Trop souvent, l'activité
syndicale se résume à deux champs complètement séparés :
d'un côté la défense des droits au quotidien, et l'activité de
lutte de classe qui absorbe évidemment le temps et l'énergie de
beaucoup de militants. De l'autre côté, l'activité
d' « élargissement » sur des questions de fond plus globales, qui
se résume bien souvent au vote de motions de « soutien »

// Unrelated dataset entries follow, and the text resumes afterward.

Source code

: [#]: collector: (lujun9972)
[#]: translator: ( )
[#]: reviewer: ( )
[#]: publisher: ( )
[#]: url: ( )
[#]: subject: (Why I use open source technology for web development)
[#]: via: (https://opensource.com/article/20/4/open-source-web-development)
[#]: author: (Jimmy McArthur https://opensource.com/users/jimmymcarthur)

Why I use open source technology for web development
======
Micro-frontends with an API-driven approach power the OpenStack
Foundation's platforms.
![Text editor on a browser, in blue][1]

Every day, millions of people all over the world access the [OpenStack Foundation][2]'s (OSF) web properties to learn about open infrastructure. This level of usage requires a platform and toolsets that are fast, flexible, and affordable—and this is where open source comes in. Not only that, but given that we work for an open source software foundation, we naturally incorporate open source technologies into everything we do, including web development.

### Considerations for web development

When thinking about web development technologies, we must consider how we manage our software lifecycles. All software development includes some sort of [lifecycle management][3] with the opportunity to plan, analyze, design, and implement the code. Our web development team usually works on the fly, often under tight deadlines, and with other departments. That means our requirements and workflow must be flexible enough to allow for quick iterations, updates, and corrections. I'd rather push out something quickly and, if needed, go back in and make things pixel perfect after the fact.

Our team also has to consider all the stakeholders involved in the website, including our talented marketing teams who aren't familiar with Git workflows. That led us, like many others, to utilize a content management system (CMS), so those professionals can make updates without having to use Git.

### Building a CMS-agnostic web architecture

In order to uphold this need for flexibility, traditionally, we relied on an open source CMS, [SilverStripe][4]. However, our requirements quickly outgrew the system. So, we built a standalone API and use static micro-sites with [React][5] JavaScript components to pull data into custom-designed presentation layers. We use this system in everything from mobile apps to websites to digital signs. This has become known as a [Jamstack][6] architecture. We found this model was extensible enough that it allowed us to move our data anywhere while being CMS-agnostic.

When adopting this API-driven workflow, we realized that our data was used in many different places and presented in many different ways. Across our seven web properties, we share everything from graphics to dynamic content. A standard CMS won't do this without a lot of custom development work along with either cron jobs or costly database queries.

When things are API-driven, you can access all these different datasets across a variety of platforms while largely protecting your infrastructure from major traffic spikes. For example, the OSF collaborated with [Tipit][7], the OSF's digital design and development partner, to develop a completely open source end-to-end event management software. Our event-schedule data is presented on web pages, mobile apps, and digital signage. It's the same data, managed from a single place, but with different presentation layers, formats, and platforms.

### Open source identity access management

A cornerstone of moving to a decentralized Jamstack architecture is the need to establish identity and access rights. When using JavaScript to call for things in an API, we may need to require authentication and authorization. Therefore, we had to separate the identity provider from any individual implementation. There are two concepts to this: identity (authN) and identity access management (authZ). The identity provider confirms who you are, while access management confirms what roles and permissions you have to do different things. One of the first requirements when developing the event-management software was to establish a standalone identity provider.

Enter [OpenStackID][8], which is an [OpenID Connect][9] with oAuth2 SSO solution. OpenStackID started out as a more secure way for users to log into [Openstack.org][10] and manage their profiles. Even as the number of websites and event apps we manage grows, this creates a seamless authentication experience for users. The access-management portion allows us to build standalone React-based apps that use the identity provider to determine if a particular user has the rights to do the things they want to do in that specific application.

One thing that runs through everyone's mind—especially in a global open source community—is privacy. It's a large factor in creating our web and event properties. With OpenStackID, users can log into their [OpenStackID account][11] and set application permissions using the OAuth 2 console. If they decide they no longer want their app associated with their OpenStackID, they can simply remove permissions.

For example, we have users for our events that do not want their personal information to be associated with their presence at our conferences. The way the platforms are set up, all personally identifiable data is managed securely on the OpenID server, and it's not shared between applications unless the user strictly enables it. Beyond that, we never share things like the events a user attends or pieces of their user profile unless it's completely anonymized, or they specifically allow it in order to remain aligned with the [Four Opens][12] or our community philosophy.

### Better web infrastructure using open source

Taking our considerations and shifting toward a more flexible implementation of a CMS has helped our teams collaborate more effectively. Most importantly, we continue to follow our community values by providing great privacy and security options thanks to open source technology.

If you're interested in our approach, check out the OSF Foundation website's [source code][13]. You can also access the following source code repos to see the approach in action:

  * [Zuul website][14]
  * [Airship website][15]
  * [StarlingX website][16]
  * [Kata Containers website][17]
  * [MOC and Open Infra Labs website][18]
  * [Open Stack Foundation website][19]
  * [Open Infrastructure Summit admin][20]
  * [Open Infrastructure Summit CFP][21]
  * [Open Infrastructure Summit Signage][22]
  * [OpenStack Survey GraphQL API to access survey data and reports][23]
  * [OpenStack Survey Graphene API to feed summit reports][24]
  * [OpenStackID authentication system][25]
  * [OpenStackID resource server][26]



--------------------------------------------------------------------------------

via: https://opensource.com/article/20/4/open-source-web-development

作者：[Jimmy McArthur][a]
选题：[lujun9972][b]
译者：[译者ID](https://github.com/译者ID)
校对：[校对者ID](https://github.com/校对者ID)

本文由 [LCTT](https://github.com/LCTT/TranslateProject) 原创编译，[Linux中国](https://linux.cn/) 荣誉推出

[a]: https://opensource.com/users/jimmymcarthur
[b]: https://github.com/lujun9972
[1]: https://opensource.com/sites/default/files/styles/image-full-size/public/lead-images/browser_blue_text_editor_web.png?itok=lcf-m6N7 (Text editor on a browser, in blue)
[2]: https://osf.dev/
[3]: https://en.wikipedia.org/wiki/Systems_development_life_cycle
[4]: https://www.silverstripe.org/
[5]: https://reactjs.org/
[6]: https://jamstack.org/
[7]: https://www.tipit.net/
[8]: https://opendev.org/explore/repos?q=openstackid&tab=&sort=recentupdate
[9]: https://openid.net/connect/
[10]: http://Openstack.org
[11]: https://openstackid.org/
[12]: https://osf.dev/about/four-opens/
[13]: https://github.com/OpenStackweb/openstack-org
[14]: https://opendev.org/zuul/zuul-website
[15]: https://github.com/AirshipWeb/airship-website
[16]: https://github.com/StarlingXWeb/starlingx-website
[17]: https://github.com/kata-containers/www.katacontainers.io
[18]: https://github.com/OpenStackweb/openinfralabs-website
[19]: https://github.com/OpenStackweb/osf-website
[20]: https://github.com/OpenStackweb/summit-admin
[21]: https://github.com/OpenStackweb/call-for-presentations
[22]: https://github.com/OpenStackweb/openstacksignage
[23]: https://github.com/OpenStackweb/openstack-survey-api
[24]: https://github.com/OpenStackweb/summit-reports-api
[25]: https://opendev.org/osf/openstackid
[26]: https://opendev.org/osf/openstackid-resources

à telle ou telle position politique sur tel ou tel sujet
d'actualité, à l'investissement dans une publication syndicale ou
dans telle association dépendant de l’organisation syndicale.
Bien souvent, ces
activités là sont squattées par des militants politiques dont
l'investissement dans la CGT est avant tout conçu comme un moyen
d'influencer le syndicat dans le sens des positions spécifiques de
leurs organisations. Ils utilisent tous les outils possibles à cet
effet (sites internet, journaux, listes mails), puisqu'ils ont le
temps de le faire, ces militants étant rarement investis en même
temps sur le champ des luttes dans sa boite ou son quartier.
Les militants du PRCF et
de toutes les autres petites boutiques par ailleurs liées aux
fascistes comme Collon ou Jean Bricmont sont bien dans cette logique
mûrie et réfléchie depuis de longues années. Ils savent au mieux
profiter des moyens de la CGT.
Mais leur exclusion,
nécessaire si l'on a un minimum de cohérence politique, ne suffira
pas à régler le problème.
A un moment donné, c'est
à chaque syndicaliste, à chaque structure de base de comprendre que
des luttes comme l'antifascisme ou la solidarité internationale,
sont des points d’appui très forts pour aller vers cette
« transformation sociale » que revendique officiellement
la CGT.
Mais l’antifascisme et
la solidarité internationale ne se font pas, dans le syndicat, par
des déclarations de principe, mais par des actions concrètes et des
discours clairs qui permettent à chacun de se saisir des enjeux et
qui n’offrent pas de prise aux idées fascistes.
Ainsi sur le Mali, rien
n'interdit aux syndicats qui se sentent concernés d'agir
concrètement notamment en soutenant la lutte des travailleurs sans
papiers présents ici, en relayant les mouvements sociaux
importants de ces derniers mois, notamment dans l'enseignement, ou en lançant des campagnes de pressions sur nos gouvernements pour obtenir que des fonds soient enfin débloqués pour faire barrage à la famine qui ravage le Sahel aussi gravement que les groupes intégristes.
Une dernière chose :
nous savons d'emblée que des camarades nous reprocheront à la fois
d'avoir mis ce débat sur la place publique et de rester anonymes.
Sur le premier point, les
affaires Cassen et Engelmann et la manière dont elles ont été
traitées nous a suffisamment instruits : nous savons bien qu'en
vertu d'une certaine culture du consensus, jointe à la peur de
« créer du conflit et d'affaiblir nos structures alors qu'il y
a des priorités », la passivité reste malheureusement de
rigueur tant qu'il n'y a pas le feu au lac, c'est à dire tant que
les débats ne sortent pas du niveau interne.
Sur le second point,
malheureusement, nous sommes aussi très réalistes sur le rapport de
forces entre nous et la tendance rouge-brune au sein de la CGT :
nous savons que nous nous attaquons à des militants organisés, avec
des moyens de nuisance nombreux et bien installés dans la structure
syndicale. Nous savons aussi que ces militants se moquent éperdument
de la lutte des classes, du quotidien syndical et seront prêts à
tout mettre en œuvre pour écraser les salariés syndiqués qui se
mettent en face d'eux, sans évidemment tenir aucun compte de
l'importance de leur activité de lutte quotidienne. Or nous ne
sommes « que » cela, des militants syndicaux ayant fait
le choix de rester des salariés comme les autres.
La CGT n’hésite pas à
revendiquer les responsabilités particulières que lui confère sa
place de 1ère organisation syndicale. Nous verrons comment elle les
assume face à la montée de l’extrême-droite et à la
contamination et la propagande en son sein d'idéologies fascistes.